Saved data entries
_ _ _ _ _ _ _
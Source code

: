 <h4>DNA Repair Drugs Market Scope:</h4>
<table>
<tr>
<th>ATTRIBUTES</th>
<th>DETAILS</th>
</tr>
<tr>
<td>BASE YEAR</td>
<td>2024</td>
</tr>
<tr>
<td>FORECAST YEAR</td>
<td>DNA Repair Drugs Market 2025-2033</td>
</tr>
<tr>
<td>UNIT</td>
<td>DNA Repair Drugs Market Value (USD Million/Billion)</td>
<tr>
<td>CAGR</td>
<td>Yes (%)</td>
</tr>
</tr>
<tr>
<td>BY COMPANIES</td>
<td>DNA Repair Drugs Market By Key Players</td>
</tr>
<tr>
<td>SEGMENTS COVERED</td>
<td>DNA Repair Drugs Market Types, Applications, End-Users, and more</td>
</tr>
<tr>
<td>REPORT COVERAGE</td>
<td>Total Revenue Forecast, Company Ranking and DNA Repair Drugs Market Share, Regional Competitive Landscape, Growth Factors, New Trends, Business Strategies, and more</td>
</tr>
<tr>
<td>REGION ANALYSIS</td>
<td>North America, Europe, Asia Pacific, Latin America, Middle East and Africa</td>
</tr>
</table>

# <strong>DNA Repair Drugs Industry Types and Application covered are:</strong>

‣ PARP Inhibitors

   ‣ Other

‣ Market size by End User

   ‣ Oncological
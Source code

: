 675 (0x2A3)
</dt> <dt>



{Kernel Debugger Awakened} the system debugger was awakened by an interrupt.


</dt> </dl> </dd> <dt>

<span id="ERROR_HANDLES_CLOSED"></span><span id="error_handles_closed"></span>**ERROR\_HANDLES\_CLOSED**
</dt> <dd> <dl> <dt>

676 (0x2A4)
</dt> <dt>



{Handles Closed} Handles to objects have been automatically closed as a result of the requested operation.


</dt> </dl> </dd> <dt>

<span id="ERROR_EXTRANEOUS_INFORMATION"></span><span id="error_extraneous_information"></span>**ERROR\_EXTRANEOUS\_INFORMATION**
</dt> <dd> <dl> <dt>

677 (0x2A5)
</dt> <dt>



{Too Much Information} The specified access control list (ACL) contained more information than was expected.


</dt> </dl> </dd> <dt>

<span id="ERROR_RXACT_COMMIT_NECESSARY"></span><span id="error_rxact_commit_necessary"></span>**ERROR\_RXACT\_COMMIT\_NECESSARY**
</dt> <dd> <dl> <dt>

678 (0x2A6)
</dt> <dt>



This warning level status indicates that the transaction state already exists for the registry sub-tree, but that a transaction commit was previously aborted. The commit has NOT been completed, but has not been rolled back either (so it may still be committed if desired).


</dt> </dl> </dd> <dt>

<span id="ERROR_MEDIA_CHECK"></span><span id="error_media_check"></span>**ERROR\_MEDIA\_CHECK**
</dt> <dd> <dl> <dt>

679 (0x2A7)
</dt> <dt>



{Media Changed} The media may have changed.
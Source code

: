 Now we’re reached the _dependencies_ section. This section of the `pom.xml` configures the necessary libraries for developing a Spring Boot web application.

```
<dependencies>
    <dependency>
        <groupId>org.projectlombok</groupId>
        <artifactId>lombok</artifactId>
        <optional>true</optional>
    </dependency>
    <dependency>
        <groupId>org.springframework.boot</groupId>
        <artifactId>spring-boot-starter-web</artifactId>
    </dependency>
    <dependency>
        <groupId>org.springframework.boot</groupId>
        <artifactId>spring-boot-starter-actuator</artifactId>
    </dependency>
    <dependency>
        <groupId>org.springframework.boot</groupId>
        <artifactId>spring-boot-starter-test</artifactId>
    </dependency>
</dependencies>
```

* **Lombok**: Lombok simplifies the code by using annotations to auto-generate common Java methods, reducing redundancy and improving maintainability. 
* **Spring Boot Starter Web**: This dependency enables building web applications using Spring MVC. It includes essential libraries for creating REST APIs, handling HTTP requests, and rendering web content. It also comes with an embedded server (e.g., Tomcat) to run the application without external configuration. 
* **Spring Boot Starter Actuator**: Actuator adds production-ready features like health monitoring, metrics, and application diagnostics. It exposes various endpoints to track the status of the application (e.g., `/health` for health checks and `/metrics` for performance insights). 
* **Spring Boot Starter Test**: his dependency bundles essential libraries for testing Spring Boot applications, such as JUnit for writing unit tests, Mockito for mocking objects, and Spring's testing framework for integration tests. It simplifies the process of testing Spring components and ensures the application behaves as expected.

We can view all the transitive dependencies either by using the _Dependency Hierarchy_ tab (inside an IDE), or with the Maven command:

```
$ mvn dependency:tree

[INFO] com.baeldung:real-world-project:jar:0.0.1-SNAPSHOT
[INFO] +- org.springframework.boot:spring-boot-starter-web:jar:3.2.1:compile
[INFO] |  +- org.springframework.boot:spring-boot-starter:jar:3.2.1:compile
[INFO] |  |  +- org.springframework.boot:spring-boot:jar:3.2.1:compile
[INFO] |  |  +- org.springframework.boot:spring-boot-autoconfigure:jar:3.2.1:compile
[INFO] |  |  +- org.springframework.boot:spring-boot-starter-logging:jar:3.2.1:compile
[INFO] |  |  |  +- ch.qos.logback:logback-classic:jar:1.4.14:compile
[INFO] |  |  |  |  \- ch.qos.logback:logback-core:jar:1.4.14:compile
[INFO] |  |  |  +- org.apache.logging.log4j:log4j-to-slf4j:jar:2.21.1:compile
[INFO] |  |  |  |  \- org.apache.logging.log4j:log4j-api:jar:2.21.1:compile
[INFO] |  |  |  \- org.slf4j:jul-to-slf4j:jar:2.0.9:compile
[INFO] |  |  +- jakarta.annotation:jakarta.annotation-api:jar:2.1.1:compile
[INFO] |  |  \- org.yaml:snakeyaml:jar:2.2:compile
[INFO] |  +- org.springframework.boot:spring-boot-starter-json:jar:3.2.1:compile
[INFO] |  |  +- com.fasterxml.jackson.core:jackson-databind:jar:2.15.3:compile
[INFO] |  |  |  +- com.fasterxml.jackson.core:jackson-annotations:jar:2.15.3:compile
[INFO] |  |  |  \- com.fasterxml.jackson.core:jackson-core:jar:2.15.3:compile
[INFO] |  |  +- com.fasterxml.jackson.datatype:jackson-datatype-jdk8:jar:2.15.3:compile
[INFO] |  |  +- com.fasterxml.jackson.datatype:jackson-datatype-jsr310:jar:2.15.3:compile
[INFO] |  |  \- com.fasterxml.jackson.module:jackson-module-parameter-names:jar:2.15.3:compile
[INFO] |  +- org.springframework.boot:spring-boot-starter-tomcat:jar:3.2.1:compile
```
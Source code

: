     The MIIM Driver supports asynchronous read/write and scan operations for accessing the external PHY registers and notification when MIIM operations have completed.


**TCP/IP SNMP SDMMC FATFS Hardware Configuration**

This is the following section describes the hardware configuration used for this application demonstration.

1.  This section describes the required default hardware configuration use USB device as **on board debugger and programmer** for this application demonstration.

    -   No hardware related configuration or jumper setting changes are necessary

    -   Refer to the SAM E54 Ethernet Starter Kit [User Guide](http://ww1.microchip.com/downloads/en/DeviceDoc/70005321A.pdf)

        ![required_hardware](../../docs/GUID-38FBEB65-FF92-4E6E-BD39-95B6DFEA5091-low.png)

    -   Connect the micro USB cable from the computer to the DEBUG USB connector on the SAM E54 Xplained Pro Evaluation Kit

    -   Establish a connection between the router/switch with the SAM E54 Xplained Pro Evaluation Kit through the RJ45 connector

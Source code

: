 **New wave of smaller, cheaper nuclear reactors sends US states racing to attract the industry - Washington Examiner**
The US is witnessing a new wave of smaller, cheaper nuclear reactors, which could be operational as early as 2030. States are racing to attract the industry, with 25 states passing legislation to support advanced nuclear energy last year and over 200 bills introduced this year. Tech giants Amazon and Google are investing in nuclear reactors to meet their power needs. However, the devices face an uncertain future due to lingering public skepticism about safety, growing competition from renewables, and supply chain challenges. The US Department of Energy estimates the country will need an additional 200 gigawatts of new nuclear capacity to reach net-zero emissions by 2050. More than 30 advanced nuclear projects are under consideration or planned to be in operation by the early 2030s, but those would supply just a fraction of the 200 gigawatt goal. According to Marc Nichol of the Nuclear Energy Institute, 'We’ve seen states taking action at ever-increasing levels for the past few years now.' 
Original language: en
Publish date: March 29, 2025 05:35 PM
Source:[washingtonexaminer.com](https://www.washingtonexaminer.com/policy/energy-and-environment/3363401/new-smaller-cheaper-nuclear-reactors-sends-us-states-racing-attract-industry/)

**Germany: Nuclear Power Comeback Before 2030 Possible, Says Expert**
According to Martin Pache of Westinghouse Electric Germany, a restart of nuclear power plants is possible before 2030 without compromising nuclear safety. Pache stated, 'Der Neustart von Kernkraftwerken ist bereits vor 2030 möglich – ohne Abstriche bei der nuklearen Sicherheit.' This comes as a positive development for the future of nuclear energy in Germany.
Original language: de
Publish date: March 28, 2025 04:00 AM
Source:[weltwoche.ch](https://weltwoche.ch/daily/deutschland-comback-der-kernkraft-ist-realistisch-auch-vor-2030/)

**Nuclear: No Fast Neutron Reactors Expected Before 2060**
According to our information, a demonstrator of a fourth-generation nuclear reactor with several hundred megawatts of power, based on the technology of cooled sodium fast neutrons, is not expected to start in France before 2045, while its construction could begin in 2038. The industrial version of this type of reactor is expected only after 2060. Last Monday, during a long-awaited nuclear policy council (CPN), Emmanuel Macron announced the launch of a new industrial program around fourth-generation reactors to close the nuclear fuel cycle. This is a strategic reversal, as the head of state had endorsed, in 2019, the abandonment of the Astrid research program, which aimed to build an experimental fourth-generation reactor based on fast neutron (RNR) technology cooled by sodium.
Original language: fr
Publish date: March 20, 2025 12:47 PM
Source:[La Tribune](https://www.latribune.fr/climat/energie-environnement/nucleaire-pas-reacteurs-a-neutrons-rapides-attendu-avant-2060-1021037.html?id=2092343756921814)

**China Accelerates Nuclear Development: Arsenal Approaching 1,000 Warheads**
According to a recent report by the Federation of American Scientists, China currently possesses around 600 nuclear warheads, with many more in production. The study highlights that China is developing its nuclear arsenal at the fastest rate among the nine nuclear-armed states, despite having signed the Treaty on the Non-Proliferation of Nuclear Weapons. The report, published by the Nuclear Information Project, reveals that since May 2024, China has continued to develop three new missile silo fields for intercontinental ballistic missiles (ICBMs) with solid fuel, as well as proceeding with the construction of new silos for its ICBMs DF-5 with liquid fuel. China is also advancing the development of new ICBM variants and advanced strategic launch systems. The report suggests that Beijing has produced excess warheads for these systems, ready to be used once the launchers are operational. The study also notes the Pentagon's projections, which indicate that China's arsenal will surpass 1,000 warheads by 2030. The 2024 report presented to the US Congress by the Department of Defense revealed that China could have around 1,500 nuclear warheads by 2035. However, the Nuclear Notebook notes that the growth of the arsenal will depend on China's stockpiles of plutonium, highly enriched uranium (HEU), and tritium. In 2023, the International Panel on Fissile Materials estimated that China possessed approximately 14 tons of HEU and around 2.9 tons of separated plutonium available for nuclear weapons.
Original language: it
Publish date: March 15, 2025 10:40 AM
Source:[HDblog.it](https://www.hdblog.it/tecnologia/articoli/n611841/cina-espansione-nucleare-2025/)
_ _ _ _ _ _ _
▶ [TO DO]:
Start at the first line of the entries above. Set down each line exactly through the one with "<td>Yes (%)</td>", and stop there.

▶ [SOLVED PROBLEM]:
Source code

: <h4>DNA Repair Drugs Market Scope:</h4>
<table>
<tr>
<th>ATTRIBUTES</th>
<th>DETAILS</th>
</tr>
<tr>
<td>BASE YEAR</td>
<td>2024</td>
</tr>
<tr>
<td>FORECAST YEAR</td>
<td>DNA Repair Drugs Market 2025-2033</td>
</tr>
<tr>
<td>UNIT</td>
<td>DNA Repair Drugs Market Value (USD Million/Billion)</td>
<tr>
<td>CAGR</td>
<td>Yes (%)</td>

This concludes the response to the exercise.